Elle reçut cette fois un franc sourire de la part de la sorcière Ecossaise qui pointa un instant son doigt en direction de la multitude de portraits de l'autre côté de la vaste pièce : « C'est Albus qui m'avait appris le Spero Phoinikos, vous savez. Moi aussi, j'ai eu un peu de mal. C'est un sortilège qui va bien au delà des simples connaissances requises pour les Buses, le professeur Flitwick aurait pu vous le confirmer. Et depuis que S… que ce traître sans nom l'a aussi… Enfin, vous savez ce que je veux dire, il n'est plus possible de recourir au Patronus pour la transmission de messages. Surtout qu'il a pu en changer, et qu'il connaît ceux de tous nos membres, nous ne pouvons pas prendre le risque que de fausses informations nous soient délivrées… » Minerva retira ses lunettes pour se frotter les yeux un instant, elle avait l'air las et fatigué. Elle parut se perdre dans ses pensées, un moment. Hermione l'observait en silence, des années d'école, d'obéissance avaient forgé de forts automatismes qu'il était bien difficile d'oublier. Hermione n'adressait pas encore spontanément la parole à un ancien professeur. Minerva McGonagall remit ses lunettes et sourit de nouveau : « Voila qui est fait, Hermione, vous êtes à présent un membre à part entière de l'Ordre et même plus puisque vous maîtrisez ce sort. Bien sûr, ajouta, avec un clin d'œil, la responsable de l'Ordre du Phénix, je vous laisse bien sûr laisse le soin d'en faire part à Harry et Ron. Vous saurez mieux y faire que moi ! »
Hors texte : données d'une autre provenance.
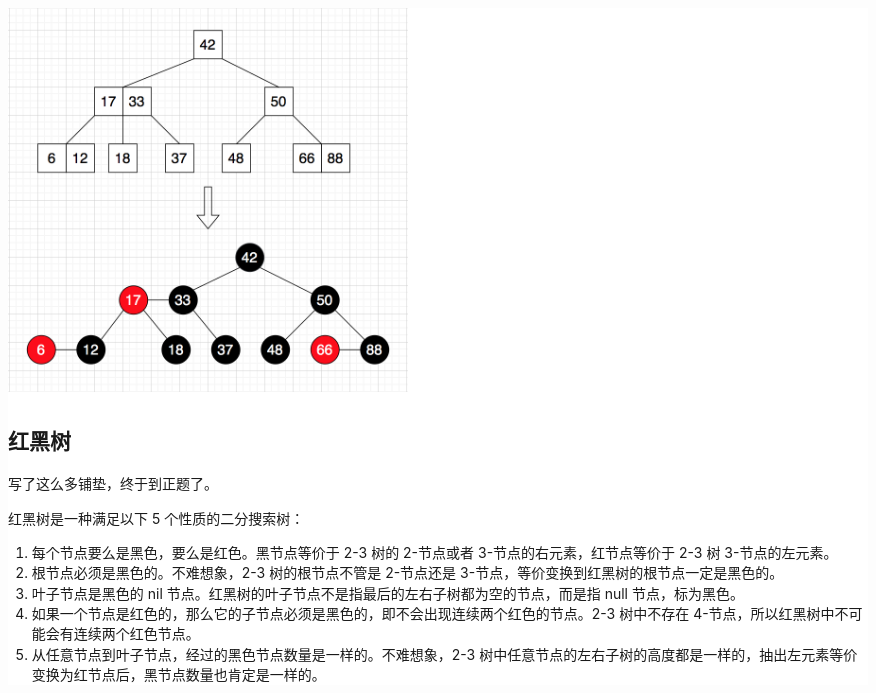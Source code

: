 <img src="../../images/2020/11_red_black_tree/23_tree_to_rb_tree.png" width="400">

## 红黑树
写了这么多铺垫，终于到正题了。

红⿊树是⼀种满⾜以下 5 个性质的⼆分搜索树：
1. 每个节点要么是⿊⾊，要么是红⾊。⿊节点等价于 2-3 树的 2-节点或者 3-节点的右元素，红节点等价于 2-3 树 3-节点的左元素。
2. 根节点必须是⿊⾊的。不难想象，2-3 树的根节点不管是 2-节点还是 3-节点，等价变换到红⿊树的根节点⼀定是⿊⾊的。
3. 叶⼦节点是⿊⾊的 nil 节点。红⿊树的叶⼦节点不是指最后的左右⼦树都为空的节点，⽽是指 null 节点，标为⿊⾊。
4. 如果⼀个节点是红⾊的，那么它的⼦节点必须是⿊⾊的，即不会出现连续两个红⾊的节点。2-3 树中不存在 4-节点，所以红⿊树中不可能会有连续两个红⾊节点。
5. 从任意节点到叶⼦节点，经过的⿊⾊节点数量是⼀样的。不难想象，2-3 树中任意节点的左右⼦树的⾼度都是⼀样的，抽出左元素等价变换为红节点后，⿊节点数量也肯定是⼀样的。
Le son particulier des lourdes cloches de Big Ben sortirent Hermione de ses pensées. Elle avait les joues humides, cette maudite enveloppe l'avait replongée sans préavis dans l'Avant, une période de sa vie qu'elle croyait bien enfouie et oubliée à jamais. Hermione s'essuya les joues, il ne fallait plus qu'elle y repense ; elle se leva d'un bond, toute fatigue oubliée, elle ne pouvait pas se permettre d'être en retard. Elle n'avait pas dormi, tout cela à cause de cette bien étrange enveloppe et voilà qu'à présent elle avait aussi perdu la notion du temps.

De la fenêtre aux carreaux sales, Hermione observa la Tour de l'Horloge dont le cadran illuminé indiquait qu'il était un tout petit peu plus de cinq heures. Si Hermione laissa échapper un soupir de soulagement, elle n'en fut pas moins attristée, elle avait perdu de précieuses heures de sommeil. Il lui fallait désormais se préparer pour aller chez les Youlde, une bien longue journée l'attendait.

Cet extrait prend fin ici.